Until March 9, 2018, Deputy President William Ruto was all set to ascend to the presidency. Then the Handshake between President Uhuru Kenyatta and ODM leader Raila Odinga happened. It scuttled all the plans. What occurred subsequently changed the game plan.
And now Dr Ruto has to fight not just to keep his presidential hopes alive but also to stay on as the DP. He has increasingly become belligerent and thrown caution to the wind. His statements and body language show a man with urgency. He brooks no nonsense and ready to payback in kind — brickbats and broadsides in equal measure.
Last weekend, he launched a blistering attack on top officials in government and what he called “the system”, accusing them of plotting to kill him to block his quest for the presidency. Over time, he has assembled and fashioned a team of loyalists with equally blithering tongues.
All indications are that things are not well for him. On Wednesday, a group of MPs from across the political divide tore into him at a press conference and categorically demanded his resignation for disobeying President Kenyatta.
Already plans are afoot to impeach him on the grounds that he has showed open rebellion to the President and therefore his loyalty is under question.
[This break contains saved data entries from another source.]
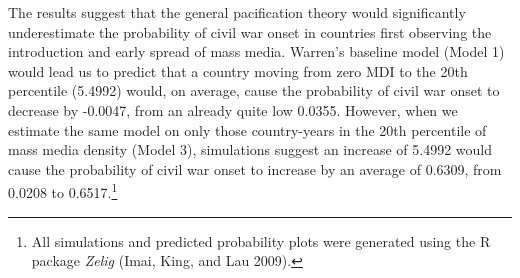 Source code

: \documentclass[12pt,article,oneside]{memoir}
\begin{document}
The results suggest that the general pacification theory would
significantly underestimate the probability of civil war onset in
countries first observing the introduction and early spread of mass
media. Warren's baseline model (Model 1) would lead us to predict that a
country moving from zero MDI to the 20th percentile (5.4992) would, on
average, cause the probability of civil war onset to decrease by
-0.0047, from an already quite low 0.0355. However, when we estimate the
same model on only those country-years in the 20th percentile of mass
media density (Model 3), simulations suggest an increase of 5.4992 would
cause the probability of civil war onset to increase by an average of
0.6309, from 0.0208 to 0.6517.\footnote{All simulations and predicted
  probability plots were generated using the R package \emph{Zelig}
  (Imai, King, and Lau 2009).}
\end{document}
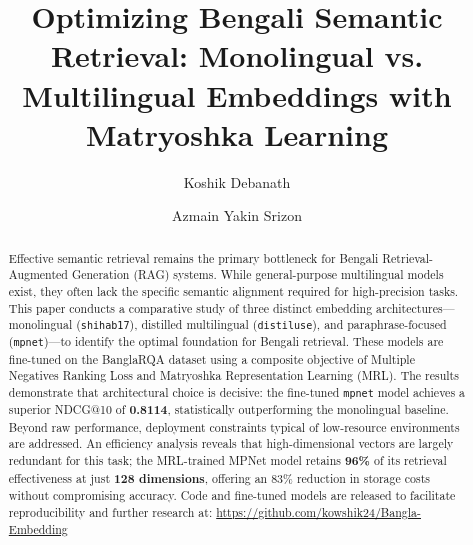 \documentclass[acmsmall,screen,review]{acmart}
\begin{document}
\title{Optimizing Bengali Semantic Retrieval: Monolingual vs. Multilingual Embeddings with Matryoshka Learning}


\author{Koshik Debanath}

\author{Azmain Yakin Srizon}

\renewcommand{\shortauthors}{Debanath and Srizon}

\begin{abstract}
Effective semantic retrieval remains the primary bottleneck for Bengali Retrieval-Augmented Generation (RAG) systems. While general-purpose multilingual models exist, they often lack the specific semantic alignment required for high-precision tasks. This paper conducts a comparative study of three distinct embedding architectures—monolingual (\texttt{shihab17}), distilled multilingual (\texttt{distiluse}), and paraphrase-focused (\texttt{mpnet})—to identify the optimal foundation for Bengali retrieval. These models are fine-tuned on the BanglaRQA dataset using a composite objective of Multiple Negatives Ranking Loss and Matryoshka Representation Learning (MRL). The results demonstrate that architectural choice is decisive: the fine-tuned \texttt{mpnet} model achieves a superior NDCG@10 of \textbf{0.8114}, statistically outperforming the monolingual baseline. Beyond raw performance, deployment constraints typical of low-resource environments are addressed. An efficiency analysis reveals that high-dimensional vectors are largely redundant for this task; the MRL-trained MPNet model retains \textbf{96\%} of its retrieval effectiveness at just \textbf{128 dimensions}, offering an 83\% reduction in storage costs without compromising accuracy. Code and fine-tuned models are released to facilitate reproducibility and further research at: \url{https://github.com/kowshik24/Bangla-Embedding}
\end{abstract}
\end{document}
Impeaching him, however, is a tall order. Proponents of that vote will have to marshal two-thirds of the MPs in the National Assembly and an equal number in the Senate. Dr Ruto has a strong hold in Parliament.
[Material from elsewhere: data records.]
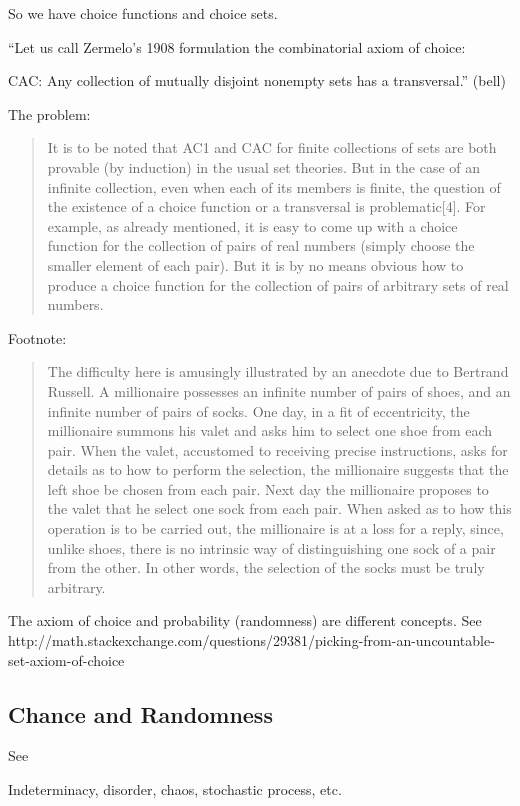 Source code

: \documentclass[reqno,12pt]{article}
\numberwithin{equation}{subsection}
\begin{document}
So we have choice functions and choice sets.


``Let us call Zermelo's 1908 formulation the combinatorial axiom of choice:

CAC: 
Any collection of mutually disjoint nonempty sets has a transversal.'' (bell)


The problem:


\blockquote{It is to be noted that AC1 and CAC for finite collections
  of sets are both provable (by induction) in the usual set
  theories. But in the case of an infinite collection, even when each
  of its members is finite, the question of the existence of a choice
  function or a transversal is problematic[4]. For example, as already
  mentioned, it is easy to come up with a choice function for the
  collection of pairs of real numbers (simply choose the smaller
  element of each pair). But it is by no means obvious how to produce
  a choice function for the collection of pairs of arbitrary sets of
  real numbers.\parencite{bell_axiom_2013}}

Footnote: 
\blockquote{The difficulty here is amusingly illustrated by an anecdote due to Bertrand Russell. A millionaire possesses an infinite number of pairs of shoes, and an infinite number of pairs of socks. One day, in a fit of eccentricity, the millionaire summons his valet and asks him to select one shoe from each pair. When the valet, accustomed to receiving precise instructions, asks for details as to how to perform the selection, the millionaire suggests that the left shoe be chosen from each pair. Next day the millionaire proposes to the valet that he select one sock from each pair. When asked as to how this operation is to be carried out, the millionaire is at a loss for a reply, since, unlike shoes, there is no intrinsic way of distinguishing one sock of a pair from the other. In other words, the selection of the socks must be truly arbitrary.}

The axiom of choice and probability (randomness) are different
concepts.  See
http://math.stackexchange.com/questions/29381/picking-from-an-uncountable-set-axiom-of-choice

\subsection{Chance and Randomness}

See \parencite{eagle_chance_2014}

Indeterminacy, disorder, chaos, stochastic process, etc.
\end{document}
Not only does he have a strong following among Jubilee MPs but he has also penetrated and raided other parties and took away a sizeable chunk of their MPs. This is demonstrated every other day when his supporters hold press conferences, where he mobilises tens of MPs across the political spectrum to demonstrate support for him.
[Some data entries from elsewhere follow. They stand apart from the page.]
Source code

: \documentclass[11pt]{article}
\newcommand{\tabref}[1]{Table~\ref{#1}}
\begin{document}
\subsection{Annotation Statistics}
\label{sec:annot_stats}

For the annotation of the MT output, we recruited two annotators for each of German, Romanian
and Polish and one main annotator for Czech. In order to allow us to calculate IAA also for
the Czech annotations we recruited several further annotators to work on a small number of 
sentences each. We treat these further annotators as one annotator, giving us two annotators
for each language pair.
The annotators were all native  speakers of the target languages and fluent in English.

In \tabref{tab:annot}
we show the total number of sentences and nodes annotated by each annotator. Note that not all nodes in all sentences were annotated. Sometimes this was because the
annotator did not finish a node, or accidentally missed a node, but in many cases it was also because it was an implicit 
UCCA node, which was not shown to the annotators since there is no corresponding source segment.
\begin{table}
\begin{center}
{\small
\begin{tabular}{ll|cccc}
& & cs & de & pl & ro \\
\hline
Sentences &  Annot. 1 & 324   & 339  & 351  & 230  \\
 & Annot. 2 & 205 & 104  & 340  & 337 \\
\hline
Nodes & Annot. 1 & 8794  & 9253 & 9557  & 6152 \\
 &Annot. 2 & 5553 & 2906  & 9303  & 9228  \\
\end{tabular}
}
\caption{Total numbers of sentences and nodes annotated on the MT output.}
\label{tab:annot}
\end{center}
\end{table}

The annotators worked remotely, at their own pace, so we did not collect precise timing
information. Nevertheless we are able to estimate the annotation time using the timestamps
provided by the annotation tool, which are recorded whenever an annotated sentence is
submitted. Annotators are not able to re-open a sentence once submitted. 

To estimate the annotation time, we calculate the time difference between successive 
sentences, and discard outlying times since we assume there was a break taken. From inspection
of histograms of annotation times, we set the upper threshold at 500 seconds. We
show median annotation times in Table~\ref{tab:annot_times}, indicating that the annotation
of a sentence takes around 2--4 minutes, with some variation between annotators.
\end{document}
Despite the obstacles and frustrations, Dr Ruto still has a wide chance to become the fifth President of Kenya. He has a clear head start and for good measure: he has built his support base through sheer hard work, shrewd maneuvering and brinkmanship.
To his credit, Dr Ruto is energetic, pragmatic, decisive and courageous. He fights his battles and ready to confront any challenger. He easily compares with former President Daniel arap Moi and Mr Odinga in terms of political scheming, courage of conviction and precision of execution of political designs.
In a relatively short period, he has amassed inexplicable wealth, which he has used lavishly to buy support across the breadth and length of the country. His fundraisers every other weekend, mostly in churches, cut out him as a generous leader, a trick he clearly adopted from former President Moi, who literally brought him up politically.
To be sure, Dr Ruto got into the political scene through the discredited Youth for Kanu, the bogie train formed in 1992 to fight the Opposition onslaught and through which the government splashed out money and made the officials overnight millionaires.
However, should Dr Ruto decide to run, he would go to the ballot box with a heavy baggage. Here is one politician whose name has featured in every corruption case or irregular deals. If it is not an accusation of hiving off a school land to expand his hotel along Nairobi’s Lang’ata Road, it is the court seizure of land he illegally took from a hapless farmer in his Eldoret neighbourhood.
Among the widely publicised indignities hanging over his head are the maize scandal in 2009 when he was the Agriculture minister; the "Hustler’s Jet" scandal of 2013; and the Kenya Pipeline land scam, which though resolved in court in 2011, is being investigated afresh by the Directorate of Criminal Investigations. Many of his associates in high places have been seized and charged in court over corruption deals. Most of them have all the wrong tags.
Currently, he is fighting the debacle over the death of police officer Kipyegon Sinei, whose demise was linked to controversial and the illegal arms transaction deal that played out in his Harambee Annex office.
At the political level, Dr Ruto’s main undoing is impatience, negative aggression and sense of entitlement. Arguably, he helped President Kenyatta to win the seat and was duly promised a hand-over, but that is no reason to arrogate unto himself a deep sense of entitlement.
Dr Ruto has become a dominant feature in national politics and cannot be wished away easily.
His greatest threat is himself and his friends; his lethal tongue, belligerence and vengefulness. How he carries himself in the coming months, including the coalitions he assembles, would determine if he will clinch the ultimate prize.